§ **Directions for this task**: Please transcribe, exactly and only, the lines of the records below from the one holding "valores de referencia presentados en la" to the very end.

Supplied records START

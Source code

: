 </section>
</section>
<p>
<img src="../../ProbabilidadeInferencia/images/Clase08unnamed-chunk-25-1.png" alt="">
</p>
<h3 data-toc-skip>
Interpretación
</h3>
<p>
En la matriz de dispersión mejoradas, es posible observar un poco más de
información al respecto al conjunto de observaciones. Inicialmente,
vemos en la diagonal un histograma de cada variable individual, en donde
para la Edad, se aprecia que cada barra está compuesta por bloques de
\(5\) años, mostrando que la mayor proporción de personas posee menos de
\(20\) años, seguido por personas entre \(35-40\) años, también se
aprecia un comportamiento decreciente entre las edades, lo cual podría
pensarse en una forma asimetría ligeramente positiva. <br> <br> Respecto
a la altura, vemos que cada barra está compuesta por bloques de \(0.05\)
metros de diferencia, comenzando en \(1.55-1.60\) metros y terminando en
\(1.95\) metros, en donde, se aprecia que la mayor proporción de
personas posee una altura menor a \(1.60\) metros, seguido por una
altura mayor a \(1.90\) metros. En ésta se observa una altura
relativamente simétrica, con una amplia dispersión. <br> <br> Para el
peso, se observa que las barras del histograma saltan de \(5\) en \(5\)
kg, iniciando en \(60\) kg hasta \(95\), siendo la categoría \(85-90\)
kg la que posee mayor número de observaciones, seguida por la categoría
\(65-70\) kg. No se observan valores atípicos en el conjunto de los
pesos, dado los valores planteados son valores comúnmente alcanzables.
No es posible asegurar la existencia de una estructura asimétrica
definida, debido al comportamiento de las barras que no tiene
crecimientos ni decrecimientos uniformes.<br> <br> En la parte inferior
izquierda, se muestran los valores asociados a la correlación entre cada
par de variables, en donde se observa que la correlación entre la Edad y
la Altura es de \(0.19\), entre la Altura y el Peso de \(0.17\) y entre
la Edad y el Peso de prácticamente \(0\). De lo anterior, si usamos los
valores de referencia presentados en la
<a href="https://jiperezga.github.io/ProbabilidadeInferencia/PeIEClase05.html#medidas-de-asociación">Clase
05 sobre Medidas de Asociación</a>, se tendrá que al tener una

Supplied records END

§ **Result below**:
valores de referencia presentados en la
<a href="https://jiperezga.github.io/ProbabilidadeInferencia/PeIEClase05.html#medidas-de-asociación">Clase
05 sobre Medidas de Asociación</a>, se tendrá que al tener una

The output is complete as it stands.